* _Aim of the task_
Write out each line exactly, starting with the one containing "6.016 65.443 71.564" and stopping after the last line of the listing below.

* _Supplied data_
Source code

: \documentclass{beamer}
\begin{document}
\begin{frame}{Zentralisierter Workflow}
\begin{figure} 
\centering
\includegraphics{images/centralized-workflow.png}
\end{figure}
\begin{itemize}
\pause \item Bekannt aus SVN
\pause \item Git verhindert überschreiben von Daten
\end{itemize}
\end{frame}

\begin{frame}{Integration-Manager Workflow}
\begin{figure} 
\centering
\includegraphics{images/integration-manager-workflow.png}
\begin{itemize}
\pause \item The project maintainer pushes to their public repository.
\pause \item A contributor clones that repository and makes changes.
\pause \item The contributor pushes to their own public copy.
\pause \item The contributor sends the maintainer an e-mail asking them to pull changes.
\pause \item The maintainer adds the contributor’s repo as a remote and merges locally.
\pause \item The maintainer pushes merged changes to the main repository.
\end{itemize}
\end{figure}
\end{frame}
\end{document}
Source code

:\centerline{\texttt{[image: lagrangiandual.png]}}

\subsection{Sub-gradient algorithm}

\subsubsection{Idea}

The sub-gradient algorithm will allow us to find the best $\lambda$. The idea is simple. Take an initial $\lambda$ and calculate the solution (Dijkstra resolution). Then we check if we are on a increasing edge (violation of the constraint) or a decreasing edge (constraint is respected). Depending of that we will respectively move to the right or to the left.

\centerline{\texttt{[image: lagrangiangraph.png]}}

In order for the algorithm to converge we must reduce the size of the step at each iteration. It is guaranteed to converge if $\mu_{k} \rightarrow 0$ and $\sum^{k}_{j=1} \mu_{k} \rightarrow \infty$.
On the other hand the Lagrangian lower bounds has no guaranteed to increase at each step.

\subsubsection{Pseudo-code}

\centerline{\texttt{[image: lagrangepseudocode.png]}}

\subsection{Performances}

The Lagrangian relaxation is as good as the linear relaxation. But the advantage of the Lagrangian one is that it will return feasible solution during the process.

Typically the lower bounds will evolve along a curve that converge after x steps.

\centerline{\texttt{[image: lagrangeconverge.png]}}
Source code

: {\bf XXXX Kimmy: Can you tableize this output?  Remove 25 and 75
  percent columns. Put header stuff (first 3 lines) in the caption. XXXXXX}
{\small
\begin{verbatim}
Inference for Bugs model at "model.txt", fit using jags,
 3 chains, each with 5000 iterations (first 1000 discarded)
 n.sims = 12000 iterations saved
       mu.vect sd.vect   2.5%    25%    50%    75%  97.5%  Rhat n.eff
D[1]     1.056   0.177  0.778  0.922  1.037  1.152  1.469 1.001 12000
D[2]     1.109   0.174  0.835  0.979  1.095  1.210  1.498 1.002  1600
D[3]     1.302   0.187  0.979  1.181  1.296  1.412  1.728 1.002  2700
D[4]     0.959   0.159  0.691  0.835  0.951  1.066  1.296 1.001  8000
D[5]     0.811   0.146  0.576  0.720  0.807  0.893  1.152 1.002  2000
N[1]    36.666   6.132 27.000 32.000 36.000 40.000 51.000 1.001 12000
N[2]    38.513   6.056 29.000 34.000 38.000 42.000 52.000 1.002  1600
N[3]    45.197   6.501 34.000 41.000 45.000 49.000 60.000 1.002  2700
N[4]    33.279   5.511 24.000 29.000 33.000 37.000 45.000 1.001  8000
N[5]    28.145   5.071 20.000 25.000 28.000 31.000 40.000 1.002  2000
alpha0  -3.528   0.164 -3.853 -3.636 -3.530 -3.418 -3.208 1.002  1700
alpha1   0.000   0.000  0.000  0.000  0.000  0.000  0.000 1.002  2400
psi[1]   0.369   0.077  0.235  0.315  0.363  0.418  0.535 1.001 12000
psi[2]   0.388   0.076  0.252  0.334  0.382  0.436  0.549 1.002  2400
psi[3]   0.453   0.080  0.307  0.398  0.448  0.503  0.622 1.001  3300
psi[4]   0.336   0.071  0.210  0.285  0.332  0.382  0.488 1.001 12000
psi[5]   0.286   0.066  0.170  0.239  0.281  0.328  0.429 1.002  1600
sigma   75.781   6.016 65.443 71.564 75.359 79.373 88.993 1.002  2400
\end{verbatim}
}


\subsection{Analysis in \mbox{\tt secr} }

* _Result_
sigma   75.781   6.016 65.443 71.564 75.359 79.373 88.993 1.002  2400
\end{verbatim}
}


\subsection{Analysis in \mbox{\tt secr} }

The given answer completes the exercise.